- Born: Thawat Phimsap September 16, 1958 (age 67) Tha Muang, Kanchanaburi, Thailand
- Native name: ธวัช พิมพ์ทรัพย์
- Other names: Inseenoi Luknongkaikhan (อินทรีน้อย ลูกหนองไก่ขัน)
- Nickname: Likay Tiger (พยัคฆ์ยี่เก)
- Division: Bantamweight Super Bantamweight Featherweight Super Featherweight Lightweight
- Style: Muay Thai
- Stance: Orthodox
- Team: Sor.Sawangthit Sor.Thanikul

= Inseenoi Sor.Thanikul =

Thai former professional Muay Thai fighter

Thawat Phimsap (ธวัช พิมพ์ทรัพย์; September 16, 1958), known professionally as Inseenoi Sor.Thanikul (อินทรีน้อย ส.ธนิกุล), is a Thai former professional Muay Thai fighter. He is a former Rajadamnern Stadium Lightweight Champion who fought during the 1980s.

==Biography and career==
Inseenoi grew up in Ban Pong District, Ratchaburi Province. He started training in Muay Thai in the Luknongkaikhan camp near his home as a child.
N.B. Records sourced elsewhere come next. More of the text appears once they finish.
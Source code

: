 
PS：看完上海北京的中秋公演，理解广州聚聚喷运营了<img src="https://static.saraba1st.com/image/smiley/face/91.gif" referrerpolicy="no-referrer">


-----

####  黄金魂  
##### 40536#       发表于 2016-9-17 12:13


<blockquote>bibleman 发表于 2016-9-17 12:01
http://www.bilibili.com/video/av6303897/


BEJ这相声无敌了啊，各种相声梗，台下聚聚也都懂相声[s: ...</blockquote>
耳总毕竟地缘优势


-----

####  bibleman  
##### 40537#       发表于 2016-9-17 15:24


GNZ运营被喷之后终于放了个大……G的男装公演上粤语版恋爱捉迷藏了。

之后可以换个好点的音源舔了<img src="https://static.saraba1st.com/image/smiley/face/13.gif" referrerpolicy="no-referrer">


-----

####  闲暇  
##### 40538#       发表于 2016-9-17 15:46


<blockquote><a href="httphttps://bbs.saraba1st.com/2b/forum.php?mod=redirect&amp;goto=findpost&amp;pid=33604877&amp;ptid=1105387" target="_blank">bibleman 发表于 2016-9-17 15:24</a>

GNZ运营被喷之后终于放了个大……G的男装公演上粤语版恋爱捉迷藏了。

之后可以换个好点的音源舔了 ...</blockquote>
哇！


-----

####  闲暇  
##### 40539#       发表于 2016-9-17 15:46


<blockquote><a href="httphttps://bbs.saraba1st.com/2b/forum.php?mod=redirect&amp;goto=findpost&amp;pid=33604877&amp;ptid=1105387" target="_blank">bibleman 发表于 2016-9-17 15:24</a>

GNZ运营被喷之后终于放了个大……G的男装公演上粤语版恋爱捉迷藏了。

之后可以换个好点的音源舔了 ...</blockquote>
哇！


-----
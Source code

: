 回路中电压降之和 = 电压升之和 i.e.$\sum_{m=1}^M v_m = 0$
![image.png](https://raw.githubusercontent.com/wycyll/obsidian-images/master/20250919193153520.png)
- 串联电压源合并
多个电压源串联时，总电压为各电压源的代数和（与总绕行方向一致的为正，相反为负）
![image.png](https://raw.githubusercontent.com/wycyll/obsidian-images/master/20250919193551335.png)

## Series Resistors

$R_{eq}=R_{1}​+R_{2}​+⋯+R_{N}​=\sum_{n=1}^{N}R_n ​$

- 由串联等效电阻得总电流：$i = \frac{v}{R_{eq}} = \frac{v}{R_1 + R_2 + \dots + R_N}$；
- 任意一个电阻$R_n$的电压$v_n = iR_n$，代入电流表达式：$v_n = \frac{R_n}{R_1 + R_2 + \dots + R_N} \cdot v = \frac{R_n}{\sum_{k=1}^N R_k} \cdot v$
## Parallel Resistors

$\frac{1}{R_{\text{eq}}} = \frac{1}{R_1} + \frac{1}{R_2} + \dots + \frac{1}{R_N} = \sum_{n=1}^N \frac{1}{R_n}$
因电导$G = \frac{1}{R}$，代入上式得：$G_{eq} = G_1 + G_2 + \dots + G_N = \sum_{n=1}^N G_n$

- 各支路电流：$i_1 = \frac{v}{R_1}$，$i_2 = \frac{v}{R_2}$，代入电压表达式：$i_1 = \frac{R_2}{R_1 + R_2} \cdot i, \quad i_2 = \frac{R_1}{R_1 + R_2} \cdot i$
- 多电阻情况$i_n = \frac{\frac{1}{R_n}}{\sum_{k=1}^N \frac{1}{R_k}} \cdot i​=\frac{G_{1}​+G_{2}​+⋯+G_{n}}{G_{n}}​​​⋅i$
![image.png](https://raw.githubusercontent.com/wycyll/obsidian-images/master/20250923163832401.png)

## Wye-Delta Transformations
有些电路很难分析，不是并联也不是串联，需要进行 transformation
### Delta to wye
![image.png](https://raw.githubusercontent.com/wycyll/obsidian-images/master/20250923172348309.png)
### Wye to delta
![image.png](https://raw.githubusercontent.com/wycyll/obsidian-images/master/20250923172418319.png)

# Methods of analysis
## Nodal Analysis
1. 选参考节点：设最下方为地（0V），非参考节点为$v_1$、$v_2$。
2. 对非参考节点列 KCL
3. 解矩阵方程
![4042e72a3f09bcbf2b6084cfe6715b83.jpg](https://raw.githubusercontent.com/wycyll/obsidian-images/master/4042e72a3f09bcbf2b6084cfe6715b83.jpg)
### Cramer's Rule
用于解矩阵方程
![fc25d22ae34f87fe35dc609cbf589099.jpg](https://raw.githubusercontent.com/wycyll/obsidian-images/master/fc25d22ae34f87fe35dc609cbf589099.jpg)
After 10 bouts, Inseenoi moved to the Sor.Sawangthit camp in the Chonburi Province, but kept using the name Luknongkaikhan until he got he had the opportunity to compete in Bangkok for the first time at Rajadamnern Stadium. Inseenoi rose to fame through the promotion of Songchai Rattanasubban. He had the opportunity to fight for a championship for the first time in 1978 when he lost on points to Saknarongnoi Lukbangpakong for the Lumpinee Stadium Super bantamweight title.

When Inseenoi made his debut in Bangkok what caught the attention of fans was the distinctive makeup and attire he would wear before fighting inspired by Likay, earning him the nickname "The Likay Tiger."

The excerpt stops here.